The Supreme Court's decision in Hamdan v. Rumsfeld could hinge on whether the Detainee Treatment Act suspends the right of habeas corpus, which the Constitution authorizes Congress to do "in Cases of Rebellion or Invasion," or simply bars petitions from prisoners at Guantanamo without suspending the writ. The Bush administration presumably would argue that the continued threat of 9/11-style attacks constitutes an invasion. But as Justice David Souter pointed out during yesterday's oral arguments, it's hard to believe Congress would, or constitutionally could, take such a momentous step without saying so explicitly:

[Solicitor General Paul] Clement's position was that Congress had not in fact suspended habeas corpus, but that it might constitutionally have done so given "the exigencies of 9/11." Addressing Justice Stevens, the solicitor general said, "My view would be that if Congress sort of stumbles upon a suspension of the writ, that the preconditions are satisfied, that would still be constitutionally valid."

Justice Souter interrupted. "Isn't there a pretty good argument that suspension of the writ of habeas corpus is just about the most stupendously significant act that the Congress of the United States can take," he asked, "and therefore we ought to be at least a little slow to accept your argument that it can be done from pure inadvertence?"

When Mr.

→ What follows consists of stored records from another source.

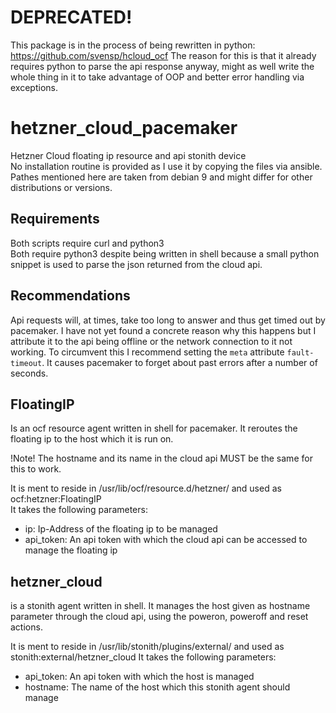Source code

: # DEPRECATED!
This package is in the process of being rewritten in python: https://github.com/svensp/hcloud_ocf
The reason for this is that it already requires python to parse the api response anyway, might as well write the whole thing in it to take advantage of OOP and better error handling via exceptions.

# hetzner\_cloud\_pacemaker
Hetzner Cloud floating ip resource and api stonith device  
No installation routine is provided as I use it by copying the files via
ansible.  
Pathes mentioned here are taken from debian 9 and might differ for other
distributions or versions.

## Requirements
Both scripts require curl and python3  
Both require python3 despite being written in shell because a small python
snippet is used to parse the json returned from the cloud api.

## Recommendations
Api requests will, at times, take too long to answer and thus get timed out by
pacemaker. I have not yet found a concrete reason why this happens but I
attribute it to the api being offline or the network connection to it not
working.
To circumvent this I recommend setting the `meta` attribute `fault-timeout`.  It
causes pacemaker to forget about past errors after a number of seconds. 

## FloatingIP
Is an ocf resource agent written in shell for pacemaker. It reroutes the
floating ip to the host which it is run on.

!Note! The hostname and its name in the cloud api MUST be the same for this
to work.

It is ment to reside in /usr/lib/ocf/resource.d/hetzner/ and used as
ocf:hetzner:FloatingIP  
It takes the following parameters:
- ip: Ip-Address of the floating ip to be managed
- api\_token: An api token with which the cloud api can be accessed to manage the
  floating ip

## hetzner\_cloud
is a stonith agent written in shell. It manages the host given as hostname
parameter through the cloud api, using the poweron, poweroff and reset actions.

It is ment to reside in /usr/lib/stonith/plugins/external/ and used as
stonith:external/hetzner\_cloud
It takes the following parameters:
- api\_token: An api token with which the host is managed
- hostname: The name of the host which this stonith agent should manage
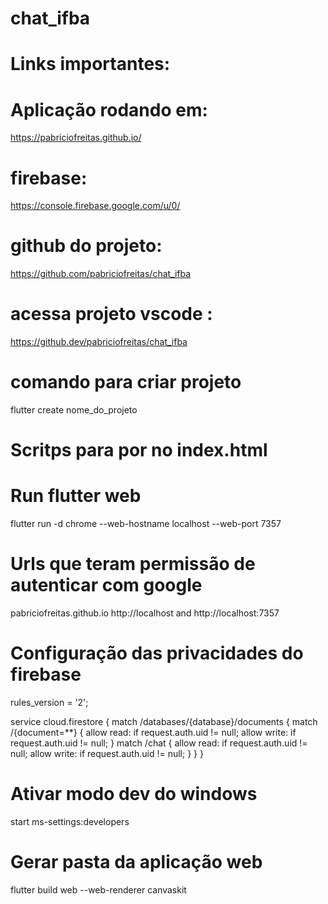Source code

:# chat_ifba

# Links importantes:

# Aplicação rodando em:

https://pabriciofreitas.github.io/

# firebase:

https://console.firebase.google.com/u/0/

# github do projeto:
https://github.com/pabriciofreitas/chat_ifba

# acessa projeto vscode :
https://github.dev/pabriciofreitas/chat_ifba
# comando para criar projeto 
flutter create nome_do_projeto
# Scritps para por no index.html

<meta name="google-signin-client_id" content="387890314717-7vja5rjtngihstn4ng264ec6agp6o68c.apps.googleusercontent.com">

<script>src="https://www.gstatic.com/firebasejs/9.22.0/firebase-app.js"</script>

<script>src="https://www.gstatic.com/firebasejs/9.22.0/firebase-auth.js"</script>

<script type="module">
  // Import the functions you need from the SDKs you need
  import { initializeApp } from "https://www.gstatic.com/firebasejs/10.6.0/firebase-app.js";
  import { getAnalytics } from "https://www.gstatic.com/firebasejs/10.6.0/firebase-analytics.js";
  // TODO: Add SDKs for Firebase products that you want to use
  // https://firebase.google.com/docs/web/setup#available-libraries

  // Your web app's Firebase configuration
  // For Firebase JS SDK v7.20.0 and later, measurementId is optional
  const firebaseConfig = {
    apiKey: "AIzaSyD9JnOUVnOVE-SzcUf-ycRsHWHMPvoHvMA",
    authDomain: "chat-ifba.firebaseapp.com",
    projectId: "chat-ifba",
    storageBucket: "chat-ifba.appspot.com",
    messagingSenderId: "387890314717",
    appId: "1:387890314717:web:af585fd9b82690f9e7ca34",
    measurementId: "G-JH3SGZ4JM0"
  };

  // Initialize Firebase
  const app = initializeApp(firebaseConfig);
  const analytics = getAnalytics(app);
</script>

# Run flutter web

flutter run -d chrome --web-hostname localhost --web-port 7357

# Urls que teram permissão de autenticar com google

pabriciofreitas.github.io
http://localhost and
http://localhost:7357

# Configuração das privacidades do firebase

rules_version = '2';

service cloud.firestore {
match /databases/{database}/documents {
match /{document=\*\*} {
allow read: if request.auth.uid != null;
allow write: if request.auth.uid != null;
}
match /chat {
allow read: if request.auth.uid != null;
allow write: if request.auth.uid != null;
}
}
}

# Ativar modo dev do windows

start ms-settings:developers

# Gerar pasta da aplicação web

flutter build web --web-renderer canvaskit

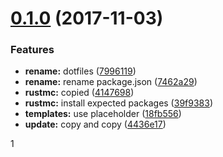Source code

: <a name="0.1.0"></a>
# [0.1.0](https://github.com/pandawing/rust-module-boilerplate/compare/v0.0.1...v0.1.0) (2017-11-03)


### Features

* **rename:** dotfiles ([7996119](https://github.com/pandawing/rust-module-boilerplate/commit/7996119))
* **rename:** rename package.json ([7462a29](https://github.com/pandawing/rust-module-boilerplate/commit/7462a29))
* **rustmc:** copied ([4147698](https://github.com/pandawing/rust-module-boilerplate/commit/4147698))
* **rustmc:** install expected packages ([39f9383](https://github.com/pandawing/rust-module-boilerplate/commit/39f9383))
* **templates:** use placeholder ([18fb556](https://github.com/pandawing/rust-module-boilerplate/commit/18fb556))
* **update:** copy and copy ([4436e17](https://github.com/pandawing/rust-module-boilerplate/commit/4436e17))



1
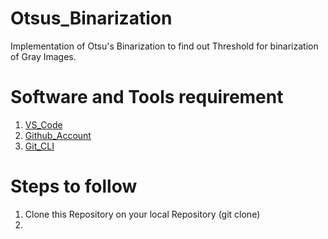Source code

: # Otsus_Binarization
Implementation of Otsu's Binarization to find out Threshold for binarization of Gray Images.

# Software and Tools requirement

1. [VS_Code](https://code.visualstudio.com/)
2. [Github_Account](https://github.com/)
3. [Git_CLI](https://git-scm.com/book/en/v2/Getting-Started-Installing-Git)


# Steps to follow
1.  Clone this Repository on your local Repository (git clone)
2.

Clement began to answer, Justice Souter persisted: "You are leaving us with the position of the United States that the Congress may validly suspend it inadvertently. Is that really your position?"

The solicitor general replied, "I think at least if you're talking about the extension of the writ to enemy combatants held outside the territory of the United States–"

"Now wait a minute!" Justice Souter interrupted, waving a finger. "The writ is the writ. There are not two writs of habeas corpus, for some cases and for other cases. The rights that may be asserted, the rights that may be vindicated, will vary with the circumstances, but jurisdiction over habeas corpus is jurisdiction over habeas corpus."

Then again, if Congress can authorize warrantless surveillance of Americans without realizing it, I suppose it can accidentally suspend habeas corpus.